═══ Provided data

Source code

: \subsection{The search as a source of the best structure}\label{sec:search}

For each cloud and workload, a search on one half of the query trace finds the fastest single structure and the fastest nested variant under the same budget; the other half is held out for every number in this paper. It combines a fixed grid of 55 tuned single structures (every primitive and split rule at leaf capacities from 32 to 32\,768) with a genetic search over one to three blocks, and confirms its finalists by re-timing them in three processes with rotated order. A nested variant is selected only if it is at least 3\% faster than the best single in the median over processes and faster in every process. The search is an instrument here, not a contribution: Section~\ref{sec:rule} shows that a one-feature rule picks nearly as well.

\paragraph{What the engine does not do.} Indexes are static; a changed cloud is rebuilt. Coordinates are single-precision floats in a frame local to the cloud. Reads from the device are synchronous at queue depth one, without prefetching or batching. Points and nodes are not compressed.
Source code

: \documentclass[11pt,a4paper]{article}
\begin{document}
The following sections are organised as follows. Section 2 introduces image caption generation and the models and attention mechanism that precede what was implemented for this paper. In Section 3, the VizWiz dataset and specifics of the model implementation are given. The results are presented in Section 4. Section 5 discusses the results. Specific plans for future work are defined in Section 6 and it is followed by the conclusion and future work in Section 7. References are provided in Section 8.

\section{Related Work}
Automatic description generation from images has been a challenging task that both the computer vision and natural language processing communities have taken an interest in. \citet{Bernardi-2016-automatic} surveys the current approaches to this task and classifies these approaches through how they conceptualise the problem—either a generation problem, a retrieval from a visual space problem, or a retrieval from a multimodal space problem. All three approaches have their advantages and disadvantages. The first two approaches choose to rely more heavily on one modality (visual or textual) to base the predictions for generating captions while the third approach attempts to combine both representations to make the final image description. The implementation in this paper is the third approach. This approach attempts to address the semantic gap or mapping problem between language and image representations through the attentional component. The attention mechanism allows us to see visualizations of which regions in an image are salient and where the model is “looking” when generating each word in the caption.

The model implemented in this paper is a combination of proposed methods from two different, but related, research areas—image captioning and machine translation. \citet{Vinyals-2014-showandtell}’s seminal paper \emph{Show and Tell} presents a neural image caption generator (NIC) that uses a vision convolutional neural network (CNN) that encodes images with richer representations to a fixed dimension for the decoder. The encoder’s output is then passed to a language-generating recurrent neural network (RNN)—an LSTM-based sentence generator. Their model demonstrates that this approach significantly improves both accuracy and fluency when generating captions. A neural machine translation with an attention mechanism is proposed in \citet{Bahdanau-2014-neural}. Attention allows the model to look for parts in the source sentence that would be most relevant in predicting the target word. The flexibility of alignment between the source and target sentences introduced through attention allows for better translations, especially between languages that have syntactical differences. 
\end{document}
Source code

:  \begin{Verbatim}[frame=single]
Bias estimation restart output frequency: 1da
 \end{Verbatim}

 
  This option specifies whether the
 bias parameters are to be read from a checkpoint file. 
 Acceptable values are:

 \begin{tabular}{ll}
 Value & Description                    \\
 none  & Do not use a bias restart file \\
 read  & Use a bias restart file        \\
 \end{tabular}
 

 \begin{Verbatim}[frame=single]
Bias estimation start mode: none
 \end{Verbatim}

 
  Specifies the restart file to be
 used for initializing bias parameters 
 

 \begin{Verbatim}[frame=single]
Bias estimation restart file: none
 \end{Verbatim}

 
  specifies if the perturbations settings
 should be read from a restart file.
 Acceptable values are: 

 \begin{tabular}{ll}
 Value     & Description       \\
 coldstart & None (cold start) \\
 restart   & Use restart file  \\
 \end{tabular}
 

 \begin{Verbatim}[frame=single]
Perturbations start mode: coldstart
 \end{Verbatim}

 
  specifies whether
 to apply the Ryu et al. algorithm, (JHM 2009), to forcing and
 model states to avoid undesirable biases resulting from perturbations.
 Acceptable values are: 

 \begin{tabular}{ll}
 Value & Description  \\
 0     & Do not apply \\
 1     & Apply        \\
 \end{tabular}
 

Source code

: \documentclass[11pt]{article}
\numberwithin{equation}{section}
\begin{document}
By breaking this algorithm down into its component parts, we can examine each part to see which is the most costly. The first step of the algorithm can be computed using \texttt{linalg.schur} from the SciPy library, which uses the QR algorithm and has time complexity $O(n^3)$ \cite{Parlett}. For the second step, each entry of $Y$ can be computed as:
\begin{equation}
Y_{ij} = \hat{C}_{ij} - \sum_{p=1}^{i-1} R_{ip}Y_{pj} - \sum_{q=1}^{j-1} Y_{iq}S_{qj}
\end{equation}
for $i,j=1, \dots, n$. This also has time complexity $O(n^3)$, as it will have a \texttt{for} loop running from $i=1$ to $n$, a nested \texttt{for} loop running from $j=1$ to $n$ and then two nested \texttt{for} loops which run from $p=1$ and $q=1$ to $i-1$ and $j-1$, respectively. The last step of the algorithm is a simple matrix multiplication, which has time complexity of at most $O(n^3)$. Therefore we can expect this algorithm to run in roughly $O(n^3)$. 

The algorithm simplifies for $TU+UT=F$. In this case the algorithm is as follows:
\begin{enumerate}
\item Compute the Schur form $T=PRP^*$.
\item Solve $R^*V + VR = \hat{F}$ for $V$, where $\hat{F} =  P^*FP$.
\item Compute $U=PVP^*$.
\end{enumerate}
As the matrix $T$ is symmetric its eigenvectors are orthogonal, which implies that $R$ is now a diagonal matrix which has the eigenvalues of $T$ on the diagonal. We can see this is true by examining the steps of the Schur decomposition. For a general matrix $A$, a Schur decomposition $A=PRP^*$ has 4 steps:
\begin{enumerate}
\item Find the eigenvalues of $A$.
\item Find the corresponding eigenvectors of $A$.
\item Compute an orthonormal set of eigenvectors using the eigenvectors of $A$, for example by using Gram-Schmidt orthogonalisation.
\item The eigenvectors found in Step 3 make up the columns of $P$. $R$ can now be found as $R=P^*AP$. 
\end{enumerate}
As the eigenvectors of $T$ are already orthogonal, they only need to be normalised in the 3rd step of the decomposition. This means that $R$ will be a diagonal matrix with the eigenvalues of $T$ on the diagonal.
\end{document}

══════
═══ Provided data

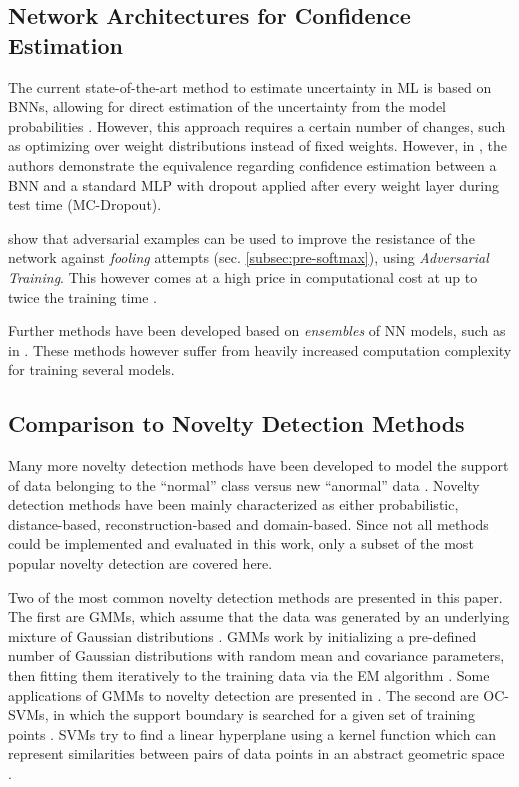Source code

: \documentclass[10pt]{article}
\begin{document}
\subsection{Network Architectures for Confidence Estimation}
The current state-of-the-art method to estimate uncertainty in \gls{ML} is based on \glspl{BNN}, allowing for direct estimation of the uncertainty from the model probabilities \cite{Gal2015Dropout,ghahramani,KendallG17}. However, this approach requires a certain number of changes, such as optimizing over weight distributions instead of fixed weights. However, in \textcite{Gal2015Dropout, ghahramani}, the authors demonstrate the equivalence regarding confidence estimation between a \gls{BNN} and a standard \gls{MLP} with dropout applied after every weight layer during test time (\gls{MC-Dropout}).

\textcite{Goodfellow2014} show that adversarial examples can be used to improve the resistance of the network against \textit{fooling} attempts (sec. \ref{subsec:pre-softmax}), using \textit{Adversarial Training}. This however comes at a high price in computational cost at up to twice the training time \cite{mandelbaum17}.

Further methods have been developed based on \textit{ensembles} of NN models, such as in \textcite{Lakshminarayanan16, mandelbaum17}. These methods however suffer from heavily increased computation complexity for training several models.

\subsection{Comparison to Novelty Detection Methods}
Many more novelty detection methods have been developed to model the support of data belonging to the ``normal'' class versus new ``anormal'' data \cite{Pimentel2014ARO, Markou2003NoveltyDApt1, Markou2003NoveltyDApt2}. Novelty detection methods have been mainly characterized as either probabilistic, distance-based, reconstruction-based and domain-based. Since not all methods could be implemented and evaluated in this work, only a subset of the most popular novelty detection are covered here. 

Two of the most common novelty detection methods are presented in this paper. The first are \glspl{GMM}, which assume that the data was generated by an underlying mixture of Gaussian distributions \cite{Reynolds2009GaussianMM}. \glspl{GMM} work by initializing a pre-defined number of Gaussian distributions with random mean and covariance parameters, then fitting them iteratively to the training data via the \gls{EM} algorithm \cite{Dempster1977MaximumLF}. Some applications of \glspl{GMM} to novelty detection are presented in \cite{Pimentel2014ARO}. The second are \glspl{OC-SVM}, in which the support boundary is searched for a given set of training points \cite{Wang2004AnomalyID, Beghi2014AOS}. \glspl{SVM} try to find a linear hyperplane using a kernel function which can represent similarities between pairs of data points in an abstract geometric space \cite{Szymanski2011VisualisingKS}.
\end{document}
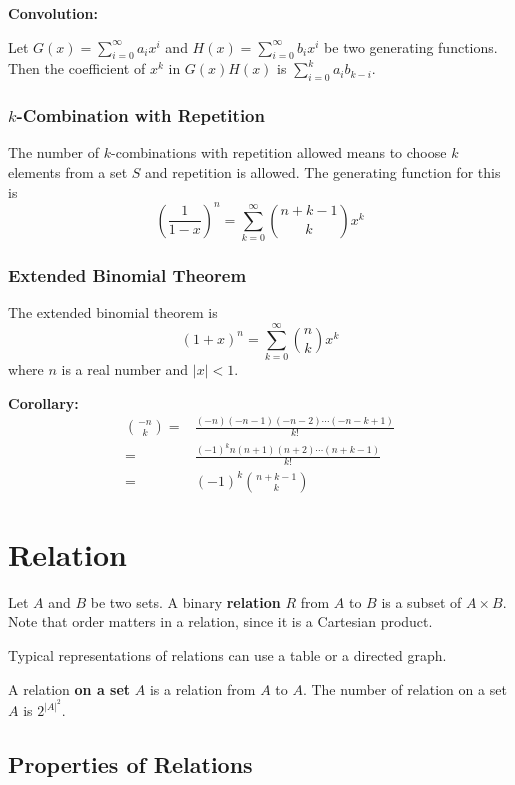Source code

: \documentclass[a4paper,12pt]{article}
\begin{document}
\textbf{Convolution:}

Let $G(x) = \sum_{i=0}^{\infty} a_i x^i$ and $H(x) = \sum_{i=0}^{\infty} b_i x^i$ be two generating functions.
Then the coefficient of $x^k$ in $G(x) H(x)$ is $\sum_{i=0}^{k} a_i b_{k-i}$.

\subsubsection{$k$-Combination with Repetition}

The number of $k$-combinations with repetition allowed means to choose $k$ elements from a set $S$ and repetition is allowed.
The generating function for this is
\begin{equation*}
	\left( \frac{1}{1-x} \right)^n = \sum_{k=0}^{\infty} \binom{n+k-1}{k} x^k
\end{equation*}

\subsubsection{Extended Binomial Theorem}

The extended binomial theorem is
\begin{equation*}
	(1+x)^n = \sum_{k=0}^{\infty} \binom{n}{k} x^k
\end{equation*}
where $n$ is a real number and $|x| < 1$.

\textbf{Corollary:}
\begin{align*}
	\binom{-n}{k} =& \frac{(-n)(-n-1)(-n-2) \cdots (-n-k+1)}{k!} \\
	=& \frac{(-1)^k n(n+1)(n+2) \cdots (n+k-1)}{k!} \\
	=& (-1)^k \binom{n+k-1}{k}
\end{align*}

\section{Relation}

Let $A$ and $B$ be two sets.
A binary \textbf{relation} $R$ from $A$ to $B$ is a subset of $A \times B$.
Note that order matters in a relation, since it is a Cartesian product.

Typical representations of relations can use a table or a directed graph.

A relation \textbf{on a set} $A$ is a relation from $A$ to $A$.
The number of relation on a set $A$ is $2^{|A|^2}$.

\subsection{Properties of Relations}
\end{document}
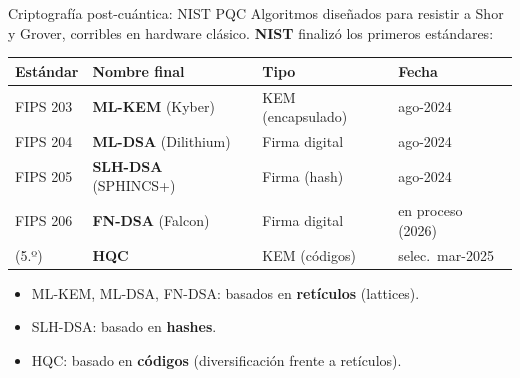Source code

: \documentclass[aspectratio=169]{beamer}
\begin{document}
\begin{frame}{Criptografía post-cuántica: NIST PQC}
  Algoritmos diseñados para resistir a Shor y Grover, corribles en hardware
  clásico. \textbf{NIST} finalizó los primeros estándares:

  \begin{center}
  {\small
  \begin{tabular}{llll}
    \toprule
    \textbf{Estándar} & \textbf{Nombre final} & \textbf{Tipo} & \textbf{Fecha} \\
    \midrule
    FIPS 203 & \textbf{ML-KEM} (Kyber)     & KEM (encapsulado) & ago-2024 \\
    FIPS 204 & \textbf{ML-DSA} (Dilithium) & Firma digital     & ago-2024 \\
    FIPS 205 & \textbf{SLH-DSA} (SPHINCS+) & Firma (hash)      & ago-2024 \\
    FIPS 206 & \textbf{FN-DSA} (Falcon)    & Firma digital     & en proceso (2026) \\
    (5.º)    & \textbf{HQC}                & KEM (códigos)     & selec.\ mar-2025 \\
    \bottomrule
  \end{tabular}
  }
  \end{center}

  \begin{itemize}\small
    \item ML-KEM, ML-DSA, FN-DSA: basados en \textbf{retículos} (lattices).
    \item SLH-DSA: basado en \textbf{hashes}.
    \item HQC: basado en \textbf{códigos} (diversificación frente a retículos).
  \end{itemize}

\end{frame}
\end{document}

══════

[What this task involves] Which lines of the records contain the word "cdots"? Copy each of them.

[Answer box]
	\binom{-n}{k} =& \frac{(-n)(-n-1)(-n-2) \cdots (-n-k+1)}{k!} \\
	=& \frac{(-1)^k n(n+1)(n+2) \cdots (n+k-1)}{k!} \\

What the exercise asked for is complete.